Spend a lot of time with the patient and family first.
If there is going to be a press conference, the patient and his or her family likely will know. Due to privacy rules — and, more importantly, out of respect for the patient and the family — it is important to ascertain what information they want released and what details they want withheld. Neither the press nor the public have a right to know anything about the situation; even public figures still have the right to keep their medical affairs private. The press is allowed to know whatever the patient and family deem appropriate. In my experience, hospital administrators have been adept at handling media requests. There also may be special legal circumstances relating to criminal investigations (all of mine have, thus far), so discussing the situation with the appropriate legal representatives prior to a press conference also is wise.

Be brief.
The best acute medical press conferences I have seen have all been short and unedited. It would seem that the easiest thing to do after introducing yourself is to give a brief synopsis of the entire situation as it relates to your involvement, from the first call or encounter to what was happening just prior to your microphone being turned on. Then, answer the anticipated questions before they are asked. For hospitalized patients, the press will want to know what to expect next. Usually, it is inappropriate to speculate on long-term outcomes in an acute situation, so just speak on the immediate goal or concern, for example — survival of the injury, preventing a complication of the injury or the like. Save your ideas on the long-term prognosis for later. "Yes," "no" and "we just don’t know yet" are very good answers. "We’ll know more in the next 24 to 48 hours" also explains a lot without saying much at all.

Another good reason to be brief is that what you say will be edited for later broadcasts in a cut-and-paste fashion. If you give a long speech, it will be chopped into sound bites and put back together to fill a short slot on the nightly news, possibly by someone who doesn’t understand which parts are important. Comments may sound out of context, or even contradictory, when presented this way, so don’t give them too much to edit.

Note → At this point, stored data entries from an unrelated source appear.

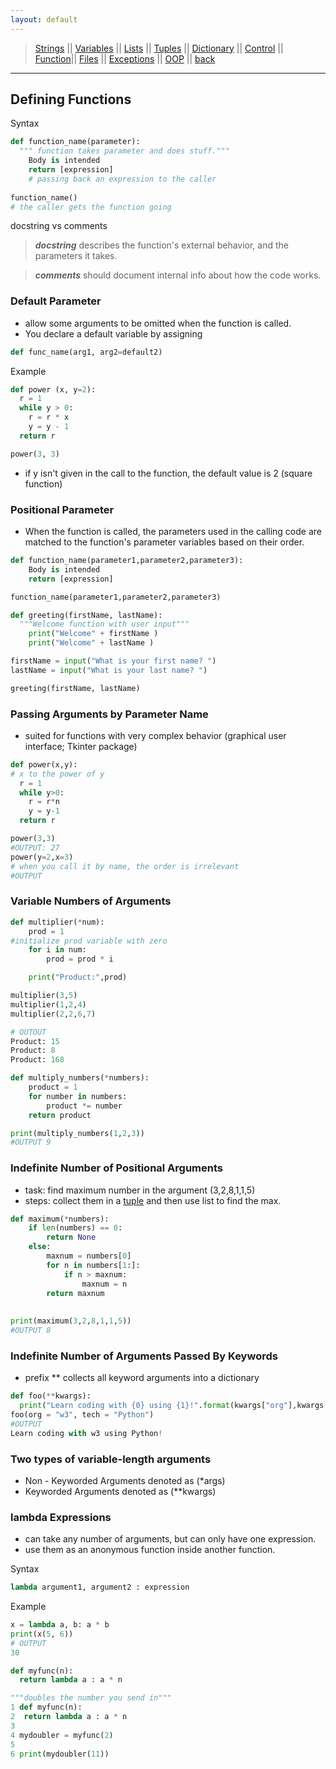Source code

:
 ```yaml
---
layout: default
---
```

> [Strings](./strings.html) || [Variables](./variables.html) || [Lists](./lists.html) || [Tuples](./tuples.html) || [Dictionary](./dictionary.html) ||
> [Control](./control.html) || [Function](./function.html)|| [Files](./files.html) || [Exceptions](./exceptions.html) ||
> [OOP](./oop.html) || [back](./)

***

## Defining Functions

Syntax
```python
def function_name(parameter):
  """ function takes parameter and does stuff."""
	Body is intended
	return [expression]
	# passing back an expression to the caller
 
function_name()
# the caller gets the function going
```
docstring vs comments
> ***docstring*** describes the function's external behavior, and the parameters it takes.

>  ***comments*** should document internal info about how the code works.


### Default Parameter
- allow some arguments to be omitted when the function is called.
- You declare a default variable by assigning

```python
def func_name(arg1, arg2=default2)
```
Example

```python
def power (x, y=2):
  r = 1
  while y > 0:
    r = r * x
    y = y - 1
  return r

power(3, 3)
```
- if y isn't given in the call to the function, the default value is 2 (square function)


### Positional Parameter
- When the function is called, the parameters used in the calling code are matched to the function's parameter variables based on their order.

```python
def function_name(parameter1,parameter2,parameter3):
	Body is intended
	return [expression]

function_name(parameter1,parameter2,parameter3)
```

```python
def greeting(firstName, lastName):
  """Welcome function with user input"""
	print("Welcome" + firstName )
	print("Welcome" + lastName )

firstName = input("What is your first name? ")
lastName = input("What is your last name? ")

greeting(firstName, lastName)
```

### Passing Arguments by Parameter Name
- suited for functions with very complex behavior (graphical user interface; Tkinter package)

```python
def power(x,y):
# x to the power of y
  r = 1
  while y>0:
    r = r*n
    y = y-1
  return r

power(3,3)
#OUTPUT: 27
power(y=2,x=3)
# when you call it by name, the order is irrelevant
#OUTPUT
``` 
### Variable Numbers of Arguments
```python
def multiplier(*num):
    prod = 1
#initialize prod variable with zero    
    for i in num:
        prod = prod * i

    print("Product:",prod)

multiplier(3,5)
multiplier(1,2,4)
multiplier(2,2,6,7)

# OUTOUT
Product: 15
Product: 8
Product: 168
```

```python
def multiply_numbers(*numbers):
    product = 1
    for number in numbers:
        product *= number
    return product

print(multiply_numbers(1,2,3))
#OUTPUT 9
```

### Indefinite Number of Positional Arguments
- task: find maximum number in the argument (3,2,8,1,1,5) 
- steps: collect them in a [tuple](./tuples.html) and then use list to find the max.

```python
def maximum(*numbers):
    if len(numbers) == 0:
        return None
    else:
        maxnum = numbers[0]
        for n in numbers[1:]:
            if n > maxnum:
                maxnum = n
        return maxnum
    
    
print(maximum(3,2,8,1,1,5))
#OUTPUT 8
```

### Indefinite Number of Arguments Passed By Keywords
- prefix ** collects all keyword arguments into a dictionary

```python
def foo(**kwargs):
  print("Learn coding with {0} using {1}!".format(kwargs["org"],kwargs["tech"]))
foo(org = "w3", tech = "Python")
#OUTPUT
Learn coding with w3 using Python!
```

### Two types of variable-length arguments
- Non - Keyworded Arguments denoted as (*args)
- Keyworded Arguments denoted as (**kwargs)


### lambda Expressions
- can take any number of arguments, but can only have one expression.
- use them as an anonymous function inside another function.

Syntax
```python
lambda argument1, argument2 : expression
```
Example
```python
x = lambda a, b: a * b
print(x(5, 6))
# OUTPUT
30
```
```python
def myfunc(n):
  return lambda a : a * n
```

```python
"""doubles the number you send in"""
1 def myfunc(n):
2  return lambda a : a * n
3
4 mydoubler = myfunc(2)
5 
6 print(mydoubler(11))
```

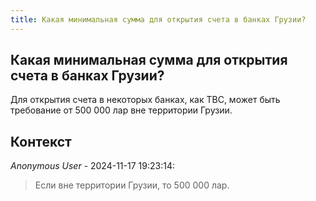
 ```yaml
---
title: Какая минимальная сумма для открытия счета в банках Грузии?
---
```


## Какая минимальная сумма для открытия счета в банках Грузии?

Для открытия счета в некоторых банках, как TBC, может быть требование от 500 000 лар вне территории Грузии.

## Контекст

_Anonymous User_ - 2024-11-17 19:23:14:

> Если вне территории Грузии, то 500 000 лар.
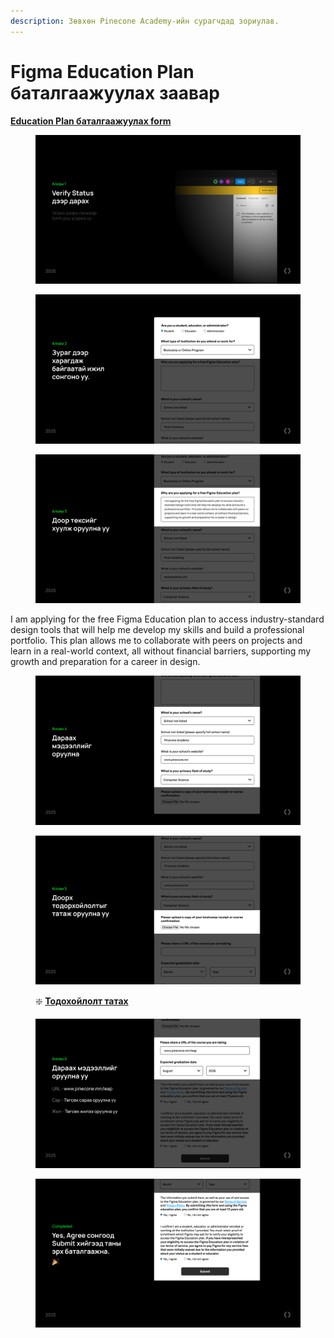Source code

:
 ```yaml
---
description: Зөвхөн Pinecone Academy-ийн сурагчдад зориулав.
---
```


# Figma Education Plan баталгаажуулах заавар

[**Education Plan баталгаажуулах form**](https://www.figma.com/education/apply)

<div data-full-width="false"><figure><img src=".gitbook/assets/Step 01.png" alt=""><figcaption></figcaption></figure></div>

<figure><img src=".gitbook/assets/Step 02.png" alt=""><figcaption></figcaption></figure>

<figure><img src=".gitbook/assets/Step 03.png" alt=""><figcaption></figcaption></figure>

I am applying for the free Figma Education plan to access industry-standard design tools that will help me develop my skills and build a professional portfolio. This plan allows me to collaborate with peers on projects and learn in a real-world context, all without financial barriers, supporting my growth and preparation for a career in design.

<figure><img src=".gitbook/assets/Step 04.png" alt=""><figcaption></figcaption></figure>

<figure><img src=".gitbook/assets/Step 8.png" alt=""><figcaption><p>❇️ <a href="https://drive.google.com/file/d/1kquJJtC3PDL7tRWiHiEFltqMkhN_otwL/view"><strong>Тодохойлолт татах</strong></a></p></figcaption></figure>

<figure><img src=".gitbook/assets/Step 06.png" alt=""><figcaption></figcaption></figure>

<figure><img src=".gitbook/assets/Step 07.png" alt=""><figcaption></figcaption></figure>


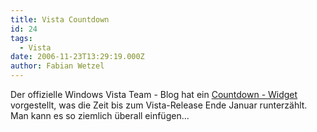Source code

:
 ```yaml
---
title: Vista Countdown
id: 24
tags:
  - Vista
date: 2006-11-23T13:29:19.000Z
author: Fabian Wetzel
---
```


Der offizielle Windows Vista Team - Blog hat ein [Countdown - Widget](http://windowsvistablog.com/blogs/windowsvista/archive/2006/11/22/countdown-to-the-consumer-launch-of-windows-vista.aspx) vorgestellt, was die Zeit bis zum Vista-Release Ende Januar runterzählt. Man kann es so ziemlich überall einfügen...
<div style="width: 130px; position: relative; height: 142px"><script src="http://download.gallery.start.com/d.dll/1~1~485~4304/VistaCountdown.js" type="text/javascript"></script></div>
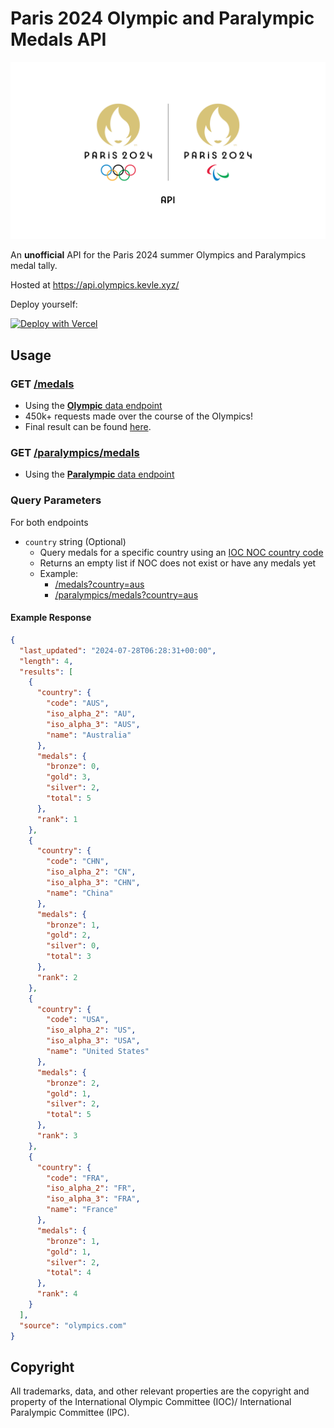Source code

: # Paris 2024 Olympic and Paralympic Medals API

![paris-2024](/banner.png)

An **unofficial** API for the Paris 2024 summer Olympics and Paralympics medal tally.

Hosted at https://api.olympics.kevle.xyz/

Deploy yourself:

[![Deploy with Vercel](https://vercel.com/button)](https://vercel.com/new/clone?repository-url=https%3A%2F%2Fgithub.com%2Fkevle1%2Fparis-2024-olympic-api)

## Usage

### GET [/medals](https://api.olympics.kevle.xyz/medals)

- Using the [**Olympic** data endpoint](https://olympics.com/OG2024/data/CIS_MedalNOCs~lang=ENG~comp=OG2024.json)
- 450k+ requests made over the course of the Olympics!
- Final result can be found [here](results/olympics.json).

### GET [/paralympics/medals](https://api.olympics.kevle.xyz/paralympics/medals)

- Using the [**Paralympic** data endpoint](https://olympics.com/PG2024/data/CIS_MedalNOCs~lang=ENG~comp=PG2024.json)

### Query Parameters

For both endpoints

- `country` string (Optional)
  - Query medals for a specific country using an [IOC NOC country code](https://en.wikipedia.org/wiki/List_of_IOC_country_codes#Current_NOCs)
  - Returns an empty list if NOC does not exist or have any medals yet
  - Example:
    - [/medals?country=aus](https://api.olympics.kevle.xyz/medals?country=aus)
    - [/paralympics/medals?country=aus](https://api.olympics.kevle.xyz/paralympics/medals?country=aus)

#### Example Response

```json
{
  "last_updated": "2024-07-28T06:28:31+00:00",
  "length": 4,
  "results": [
    {
      "country": {
        "code": "AUS",
        "iso_alpha_2": "AU",
        "iso_alpha_3": "AUS",
        "name": "Australia"
      },
      "medals": {
        "bronze": 0,
        "gold": 3,
        "silver": 2,
        "total": 5
      },
      "rank": 1
    },
    {
      "country": {
        "code": "CHN",
        "iso_alpha_2": "CN",
        "iso_alpha_3": "CHN",
        "name": "China"
      },
      "medals": {
        "bronze": 1,
        "gold": 2,
        "silver": 0,
        "total": 3
      },
      "rank": 2
    },
    {
      "country": {
        "code": "USA",
        "iso_alpha_2": "US",
        "iso_alpha_3": "USA",
        "name": "United States"
      },
      "medals": {
        "bronze": 2,
        "gold": 1,
        "silver": 2,
        "total": 5
      },
      "rank": 3
    },
    {
      "country": {
        "code": "FRA",
        "iso_alpha_2": "FR",
        "iso_alpha_3": "FRA",
        "name": "France"
      },
      "medals": {
        "bronze": 1,
        "gold": 1,
        "silver": 2,
        "total": 4
      },
      "rank": 4
    }
  ],
  "source": "olympics.com"
}
```

## Copyright

All trademarks, data, and other relevant properties are the copyright and property of the International Olympic Committee (IOC)/ International Paralympic Committee (IPC).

Be honest, but choose your words wisely.
Saying the same thing to the press as you say to the family (leaving out whatever details the family asks to keep private) eliminates the possibility of confusion for the family. Remember, they will probably see you on TV — you don’t want them to hear something different from you on the news than what you told them in person. The press and the public are, in general, laypersons like the family. Speak to them in the same terms. If you use too many complicated medical terms, it will generate more questions, more sound bites and more opportunity for misinterpretation.

Also, avoid using terms with negative connotations. At one of the press conferences for the Tucson incident, the word “dead” was used several times to describe some of the victims who had passed away. It was truthful, but my wife cringed every time she heard it. I did, too.

Talk to everyone at once.
Usually in a high-profile incident, all the news networks will know of the story, and hospital administration will assist with getting them all in one place for a press conference. Doing so will allow all the media outlets to hear the exact same message — again, in an effort to avoid confusion. A corollary to this is to avoid being grabbed by one particular reporter or network for a few extra questions after the press conference. Speaking to one media outlet in this fashion provides another opportunity to give information that may appear contradictory after the sound bites have been edited; it also appears as if you’ve given an exclusive interview.

If you handle acute neurosurgery in your city, there is a reasonable chance that someone from the media will call on you at some point to ask about your patient. Whether you have a high-profile patient, such as a congresswoman, or a high-profile event, such as the shooting of a police officer, the press will assert their need to know. For those of you who haven’t had to lead a press conference yet, consider yourselves lucky, thus far. When it does happen, keep the above suggestions in mind; hopefully, they will serve you well.